Saved data entries
________________
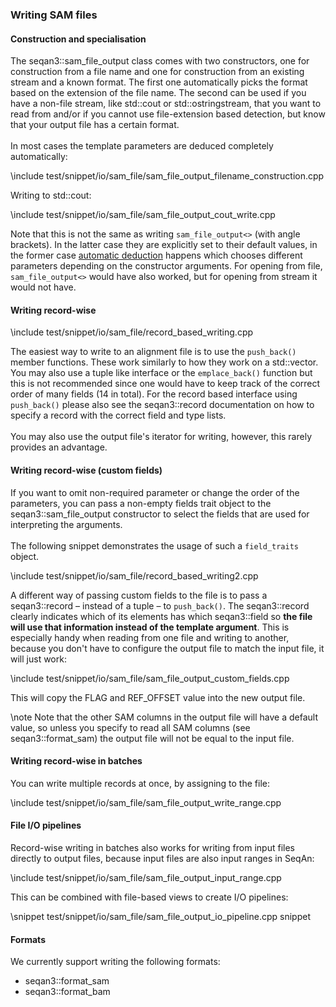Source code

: ### Writing SAM files

#### Construction and specialisation

The seqan3::sam_file_output class comes with two constructors, one for construction from a file name
and one for construction from an existing stream and a known format. The first
one automatically picks the format based on the extension of the file name.
The second can be used if you have a non-file stream, like std::cout or
std::ostringstream, that you want to read from and/or if you cannot use
file-extension based detection, but know that your output file has a certain
format.
<br><br>
In most cases the template parameters are deduced completely automatically:

\include test/snippet/io/sam_file/sam_file_output_filename_construction.cpp

Writing to std::cout:

\include test/snippet/io/sam_file/sam_file_output_cout_write.cpp

Note that this is not the same as writing `sam_file_output<>`
(with angle brackets). In the latter case they are explicitly set to their
default values, in the former case
[automatic deduction](https://en.cppreference.com/w/cpp/language/class_template_argument_deduction)
happens which chooses different parameters depending on the constructor arguments.
For opening from file, `sam_file_output<>` would have also worked, but for
opening from stream it would not have.

#### Writing record-wise

\include test/snippet/io/sam_file/record_based_writing.cpp

The easiest way to write to an alignment file is to use the `push_back()` member functions. These
work similarly to how they work on a std::vector.
You may also use a tuple like interface or the `emplace_back()`
function but this is not recommended since one would have to keep track of the
correct order of many fields (14 in total). For the record based interface
using `push_back()` please also see the seqan3::record documentation on how to specify
a record with the correct field and type lists.
<br><br>
You may also use the output file's iterator for writing, however, this rarely provides an advantage.

#### Writing record-wise (custom fields)

If you want to omit non-required parameter or
change the order of the parameters, you can pass a non-empty fields trait object to the
seqan3::sam_file_output constructor to select the fields that are used for interpreting the arguments.
<br><br>
The following snippet demonstrates the usage of such a `field_traits` object.

\include test/snippet/io/sam_file/record_based_writing2.cpp

A different way of passing custom fields to the file is to pass a seqan3::record – instead of a tuple – to
`push_back()`. The seqan3::record clearly indicates which of its elements has which seqan3::field so **the file will
use that information instead of the template argument**. This is especially handy when reading from one file and
writing to another, because you don't have to configure the output file to match the input file, it will just work:

\include test/snippet/io/sam_file/sam_file_output_custom_fields.cpp

This will copy the FLAG and REF_OFFSET value into the new output file.

\note Note that the other SAM columns in the output file will have a default value, so unless you specify to read
all SAM columns (see seqan3::format_sam) the output file will not be equal to the input file.

#### Writing record-wise in batches

You can write multiple records at once, by assigning to the file:

\include test/snippet/io/sam_file/sam_file_output_write_range.cpp

#### File I/O pipelines

Record-wise writing in batches also works for writing from input files directly to output files, because input
files are also input ranges in SeqAn:

\include test/snippet/io/sam_file/sam_file_output_input_range.cpp

This can be combined with file-based views to create I/O pipelines:

\snippet test/snippet/io/sam_file/sam_file_output_io_pipeline.cpp snippet

#### Formats

We currently support writing the following formats:
* seqan3::format_sam
* seqan3::format_bam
________________
# DIRECTIONS
Output all data exactly, omitting images.

# WRITTEN ANSWER
Source code

: ### Writing SAM files

#### Construction and specialisation

The seqan3::sam_file_output class comes with two constructors, one for construction from a file name
and one for construction from an existing stream and a known format. The first
one automatically picks the format based on the extension of the file name.
The second can be used if you have a non-file stream, like std::cout or
std::ostringstream, that you want to read from and/or if you cannot use
file-extension based detection, but know that your output file has a certain
format.
<br><br>
In most cases the template parameters are deduced completely automatically:

\include test/snippet/io/sam_file/sam_file_output_filename_construction.cpp

Writing to std::cout:

\include test/snippet/io/sam_file/sam_file_output_cout_write.cpp

Note that this is not the same as writing `sam_file_output<>`
(with angle brackets). In the latter case they are explicitly set to their
default values, in the former case
[automatic deduction](https://en.cppreference.com/w/cpp/language/class_template_argument_deduction)
happens which chooses different parameters depending on the constructor arguments.
For opening from file, `sam_file_output<>` would have also worked, but for
opening from stream it would not have.

#### Writing record-wise

\include test/snippet/io/sam_file/record_based_writing.cpp

The easiest way to write to an alignment file is to use the `push_back()` member functions. These
work similarly to how they work on a std::vector.
You may also use a tuple like interface or the `emplace_back()`
function but this is not recommended since one would have to keep track of the
correct order of many fields (14 in total). For the record based interface
using `push_back()` please also see the seqan3::record documentation on how to specify
a record with the correct field and type lists.
<br><br>
You may also use the output file's iterator for writing, however, this rarely provides an advantage.

#### Writing record-wise (custom fields)

If you want to omit non-required parameter or
change the order of the parameters, you can pass a non-empty fields trait object to the
seqan3::sam_file_output constructor to select the fields that are used for interpreting the arguments.
<br><br>
The following snippet demonstrates the usage of such a `field_traits` object.

\include test/snippet/io/sam_file/record_based_writing2.cpp

A different way of passing custom fields to the file is to pass a seqan3::record – instead of a tuple – to
`push_back()`. The seqan3::record clearly indicates which of its elements has which seqan3::field so **the file will
use that information instead of the template argument**. This is especially handy when reading from one file and
writing to another, because you don't have to configure the output file to match the input file, it will just work:

\include test/snippet/io/sam_file/sam_file_output_custom_fields.cpp

This will copy the FLAG and REF_OFFSET value into the new output file.

\note Note that the other SAM columns in the output file will have a default value, so unless you specify to read
all SAM columns (see seqan3::format_sam) the output file will not be equal to the input file.

#### Writing record-wise in batches

You can write multiple records at once, by assigning to the file:

\include test/snippet/io/sam_file/sam_file_output_write_range.cpp

#### File I/O pipelines

Record-wise writing in batches also works for writing from input files directly to output files, because input
files are also input ranges in SeqAn:

\include test/snippet/io/sam_file/sam_file_output_input_range.cpp

This can be combined with file-based views to create I/O pipelines:

\snippet test/snippet/io/sam_file/sam_file_output_io_pipeline.cpp snippet

#### Formats

We currently support writing the following formats:
* seqan3::format_sam
* seqan3::format_bam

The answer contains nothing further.